> [Directions]
This task calls for copying every line in the data below that contains the word "router".

Saved data entries
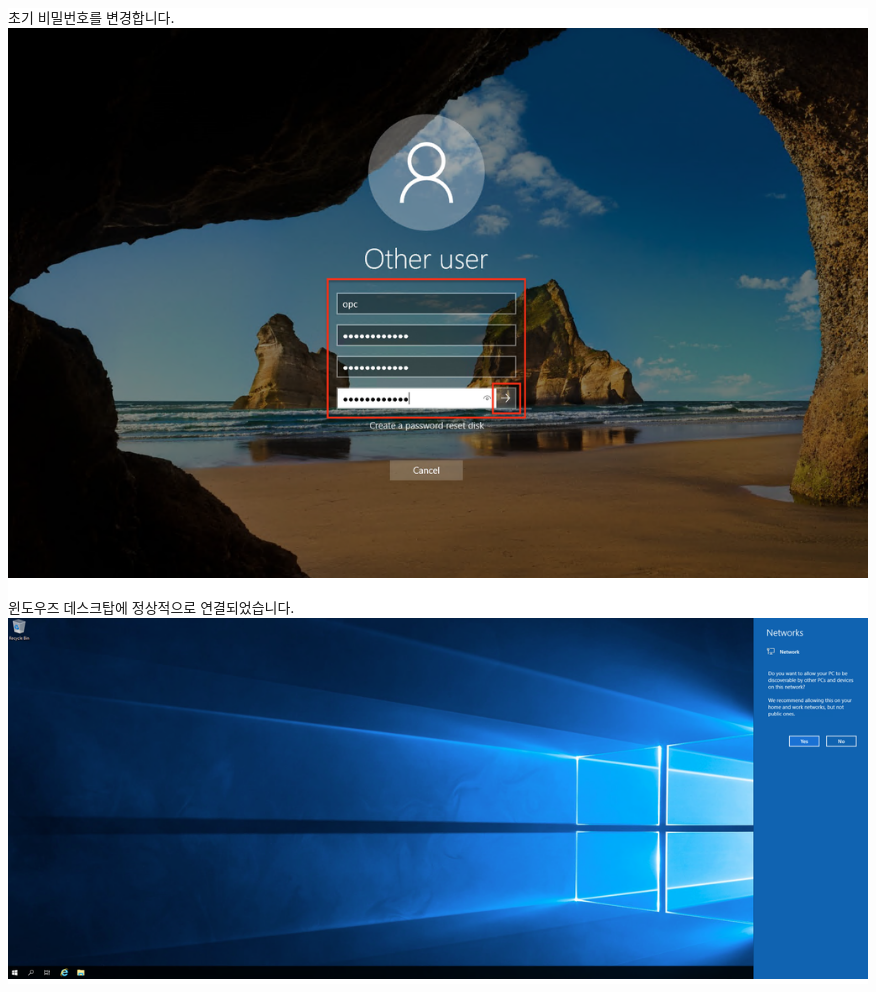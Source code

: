 초기 비밀번호를 변경합니다.
![](/assets/img/getting-started/2022/oci-lanunch-windows-instance-6.png " ")

윈도우즈 데스크탑에 정상적으로 연결되었습니다.
![](/assets/img/getting-started/2022/oci-lanunch-windows-instance-7.png " ")
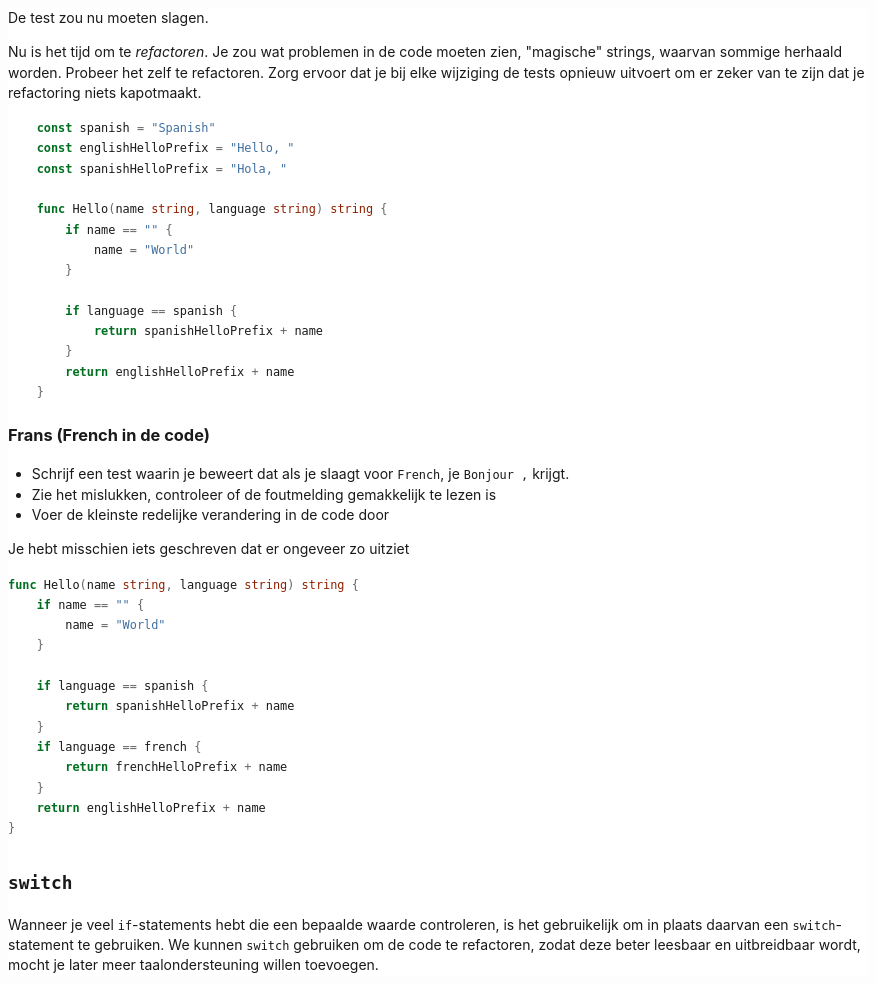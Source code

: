 De test zou nu moeten slagen.

Nu is het tijd om te _refactoren_. Je zou wat problemen in de code moeten zien, "magische" strings, waarvan sommige herhaald worden. Probeer het zelf te refactoren. Zorg ervoor dat je bij elke wijziging de tests opnieuw uitvoert om er zeker van te zijn dat je refactoring niets kapotmaakt.

```go
	const spanish = "Spanish"
	const englishHelloPrefix = "Hello, "
	const spanishHelloPrefix = "Hola, "

	func Hello(name string, language string) string {
		if name == "" {
			name = "World"
		}

		if language == spanish {
			return spanishHelloPrefix + name
		}
		return englishHelloPrefix + name
	}
```

### Frans (French in de code)

* Schrijf een test waarin je beweert dat als je slaagt voor `French`, je `Bonjour ,` krijgt.
* Zie het mislukken, controleer of de foutmelding gemakkelijk te lezen is
* Voer de kleinste redelijke verandering in de code door

Je hebt misschien iets geschreven dat er ongeveer zo uitziet

```go
func Hello(name string, language string) string {
	if name == "" {
		name = "World"
	}

	if language == spanish {
		return spanishHelloPrefix + name
	}
	if language == french {
		return frenchHelloPrefix + name
	}
	return englishHelloPrefix + name
}
```

## `switch`

Wanneer je veel `if`-statements hebt die een bepaalde waarde controleren, is het gebruikelijk om in plaats daarvan een `switch`-statement te gebruiken. We kunnen `switch` gebruiken om de code te refactoren, zodat deze beter leesbaar en uitbreidbaar wordt, mocht je later meer taalondersteuning willen toevoegen.
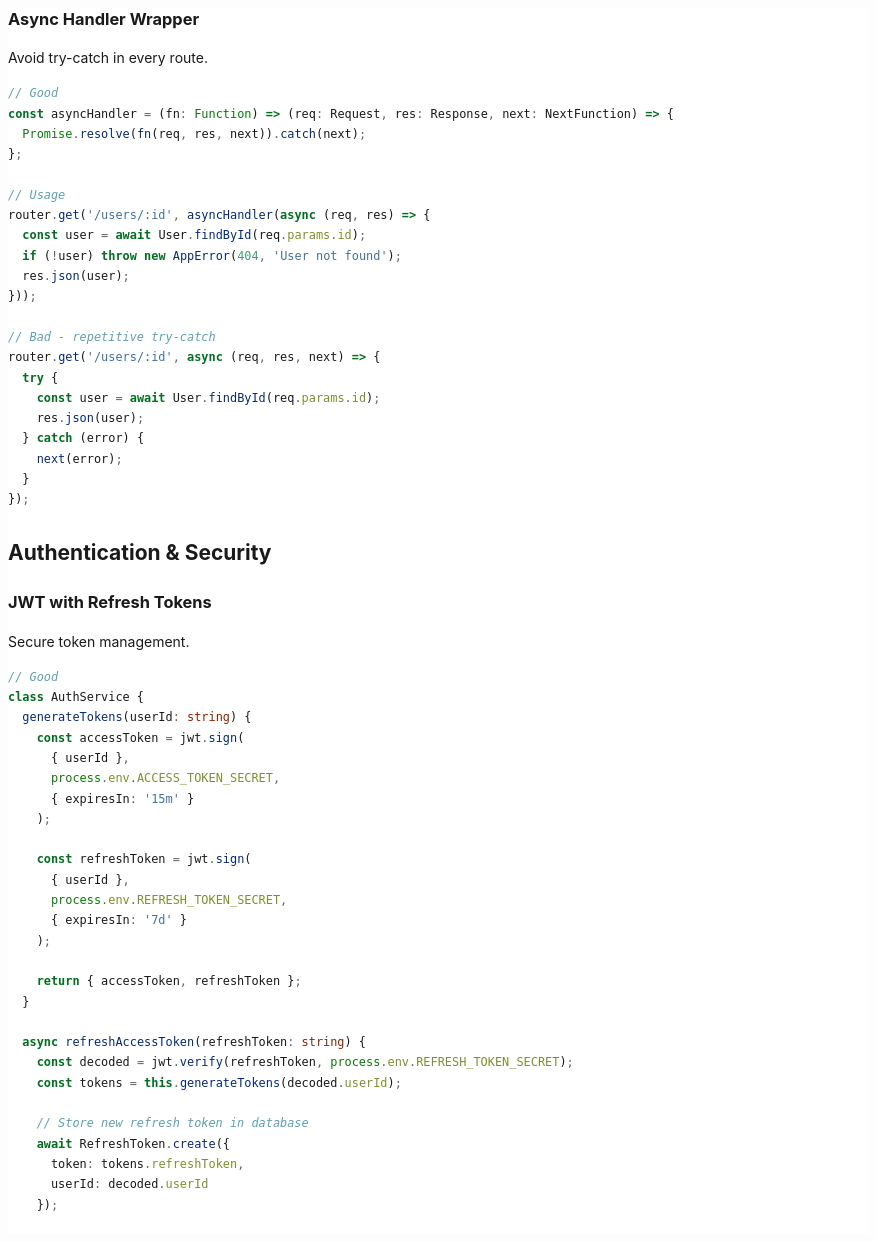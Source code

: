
 ```typescript
```

### Async Handler Wrapper
Avoid try-catch in every route.

```typescript
// Good
const asyncHandler = (fn: Function) => (req: Request, res: Response, next: NextFunction) => {
  Promise.resolve(fn(req, res, next)).catch(next);
};

// Usage
router.get('/users/:id', asyncHandler(async (req, res) => {
  const user = await User.findById(req.params.id);
  if (!user) throw new AppError(404, 'User not found');
  res.json(user);
}));

// Bad - repetitive try-catch
router.get('/users/:id', async (req, res, next) => {
  try {
    const user = await User.findById(req.params.id);
    res.json(user);
  } catch (error) {
    next(error);
  }
});
```

## Authentication & Security

### JWT with Refresh Tokens
Secure token management.

```typescript
// Good
class AuthService {
  generateTokens(userId: string) {
    const accessToken = jwt.sign(
      { userId },
      process.env.ACCESS_TOKEN_SECRET,
      { expiresIn: '15m' }
    );
    
    const refreshToken = jwt.sign(
      { userId },
      process.env.REFRESH_TOKEN_SECRET,
      { expiresIn: '7d' }
    );
    
    return { accessToken, refreshToken };
  }
  
  async refreshAccessToken(refreshToken: string) {
    const decoded = jwt.verify(refreshToken, process.env.REFRESH_TOKEN_SECRET);
    const tokens = this.generateTokens(decoded.userId);
    
    // Store new refresh token in database
    await RefreshToken.create({
      token: tokens.refreshToken,
      userId: decoded.userId
    });
    
```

> [Task output]
router.get('/users/:id', asyncHandler(async (req, res) => {
router.get('/users/:id', async (req, res, next) => {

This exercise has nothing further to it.